BEGIN Records shown

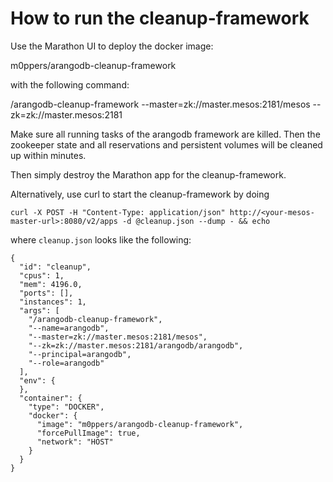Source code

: How to run the cleanup-framework
================================

Use the Marathon UI to deploy the docker image:

  m0ppers/arangodb-cleanup-framework

with the following command:

  /arangodb-cleanup-framework --master=zk://master.mesos:2181/mesos --zk=zk://master.mesos:2181

Make sure all running tasks of the arangodb framework are killed.
Then the zookeeper state and all reservations and persistent volumes
will be cleaned up within minutes.

Then simply destroy the Marathon app for the cleanup-framework.

Alternatively, use curl to start the cleanup-framework by doing

    curl -X POST -H "Content-Type: application/json" http://<your-mesos-master-url>:8080/v2/apps -d @cleanup.json --dump - && echo

where `cleanup.json` looks like the following:


    {
      "id": "cleanup",
      "cpus": 1,
      "mem": 4196.0,
      "ports": [],
      "instances": 1,
      "args": [
        "/arangodb-cleanup-framework",
        "--name=arangodb",
        "--master=zk://master.mesos:2181/mesos",
        "--zk=zk://master.mesos:2181/arangodb/arangodb",
        "--principal=arangodb",
        "--role=arangodb"
      ],
      "env": {
      },
      "container": {
        "type": "DOCKER",
        "docker": {
          "image": "m0ppers/arangodb-cleanup-framework",
          "forcePullImage": true,
          "network": "HOST"
        }
      }
    }


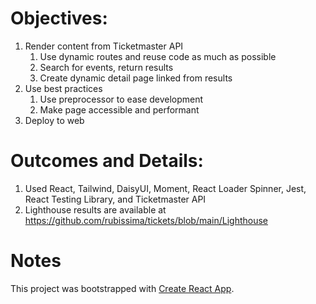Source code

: # Objectives:

1. Render content from Ticketmaster API
    1. Use dynamic routes and reuse code as much as possible
    2. Search for events, return results
    3. Create dynamic detail page linked from results
2. Use best practices
    1. Use preprocessor to ease development
    2. Make page accessible and performant
3. Deploy to web

# Outcomes and Details:

1. Used React, Tailwind, DaisyUI, Moment, React Loader Spinner, Jest, React Testing Library, and Ticketmaster API
2. Lighthouse results are available at https://github.com/rubissima/tickets/blob/main/Lighthouse

# Notes

This project was bootstrapped with [Create React App](https://github.com/facebook/create-react-app).
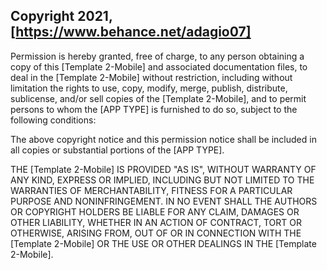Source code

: ## Copyright 2021, [https://www.behance.net/adagio07]

Permission is hereby granted, free of charge, to any person obtaining a copy of this [Template 2-Mobile] and associated documentation files, to deal in the [Template 2-Mobile] without restriction, including without limitation the rights to use, copy, modify, merge, publish, distribute, sublicense, and/or sell copies of the [Template 2-Mobile], and to permit persons to whom the [APP TYPE] is furnished to do so, subject to the following conditions:

The above copyright notice and this permission notice shall be included in all copies or substantial portions of the [APP TYPE].

THE [Template 2-Mobile] IS PROVIDED "AS IS", WITHOUT WARRANTY OF ANY KIND, EXPRESS OR IMPLIED, INCLUDING BUT NOT LIMITED TO THE WARRANTIES OF MERCHANTABILITY, FITNESS FOR A PARTICULAR PURPOSE AND NONINFRINGEMENT. IN NO EVENT SHALL THE AUTHORS OR COPYRIGHT HOLDERS BE LIABLE FOR ANY CLAIM, DAMAGES OR OTHER LIABILITY, WHETHER IN AN ACTION OF CONTRACT, TORT OR OTHERWISE, ARISING FROM, OUT OF OR IN CONNECTION WITH THE [Template 2-Mobile] OR THE USE OR OTHER DEALINGS IN THE [Template 2-Mobile].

END Records shown

### Problem statement
Repeat each line above exactly. The pictures stay out.

### Exercise output
Source code

: How to run the cleanup-framework
================================

Use the Marathon UI to deploy the docker image:

  m0ppers/arangodb-cleanup-framework

with the following command:

  /arangodb-cleanup-framework --master=zk://master.mesos:2181/mesos --zk=zk://master.mesos:2181

Make sure all running tasks of the arangodb framework are killed.
Then the zookeeper state and all reservations and persistent volumes
will be cleaned up within minutes.

Then simply destroy the Marathon app for the cleanup-framework.

Alternatively, use curl to start the cleanup-framework by doing

    curl -X POST -H "Content-Type: application/json" http://<your-mesos-master-url>:8080/v2/apps -d @cleanup.json --dump - && echo

where `cleanup.json` looks like the following:


    {
      "id": "cleanup",
      "cpus": 1,
      "mem": 4196.0,
      "ports": [],
      "instances": 1,
      "args": [
        "/arangodb-cleanup-framework",
        "--name=arangodb",
        "--master=zk://master.mesos:2181/mesos",
        "--zk=zk://master.mesos:2181/arangodb/arangodb",
        "--principal=arangodb",
        "--role=arangodb"
      ],
      "env": {
      },
      "container": {
        "type": "DOCKER",
        "docker": {
          "image": "m0ppers/arangodb-cleanup-framework",
          "forcePullImage": true,
          "network": "HOST"
        }
      }
    }


Source code

: # Objectives:

1. Render content from Ticketmaster API
    1. Use dynamic routes and reuse code as much as possible
    2. Search for events, return results
    3. Create dynamic detail page linked from results
2. Use best practices
    1. Use preprocessor to ease development
    2. Make page accessible and performant
3. Deploy to web

# Outcomes and Details:

1. Used React, Tailwind, DaisyUI, Moment, React Loader Spinner, Jest, React Testing Library, and Ticketmaster API
2. Lighthouse results are available at https://github.com/rubissima/tickets/blob/main/Lighthouse

# Notes

This project was bootstrapped with [Create React App](https://github.com/facebook/create-react-app).
Source code

: ## Copyright 2021, [https://www.behance.net/adagio07]

Permission is hereby granted, free of charge, to any person obtaining a copy of this [Template 2-Mobile] and associated documentation files, to deal in the [Template 2-Mobile] without restriction, including without limitation the rights to use, copy, modify, merge, publish, distribute, sublicense, and/or sell copies of the [Template 2-Mobile], and to permit persons to whom the [APP TYPE] is furnished to do so, subject to the following conditions:

The above copyright notice and this permission notice shall be included in all copies or substantial portions of the [APP TYPE].

THE [Template 2-Mobile] IS PROVIDED "AS IS", WITHOUT WARRANTY OF ANY KIND, EXPRESS OR IMPLIED, INCLUDING BUT NOT LIMITED TO THE WARRANTIES OF MERCHANTABILITY, FITNESS FOR A PARTICULAR PURPOSE AND NONINFRINGEMENT. IN NO EVENT SHALL THE AUTHORS OR COPYRIGHT HOLDERS BE LIABLE FOR ANY CLAIM, DAMAGES OR OTHER LIABILITY, WHETHER IN AN ACTION OF CONTRACT, TORT OR OTHERWISE, ARISING FROM, OUT OF OR IN CONNECTION WITH THE [Template 2-Mobile] OR THE USE OR OTHER DEALINGS IN THE [Template 2-Mobile].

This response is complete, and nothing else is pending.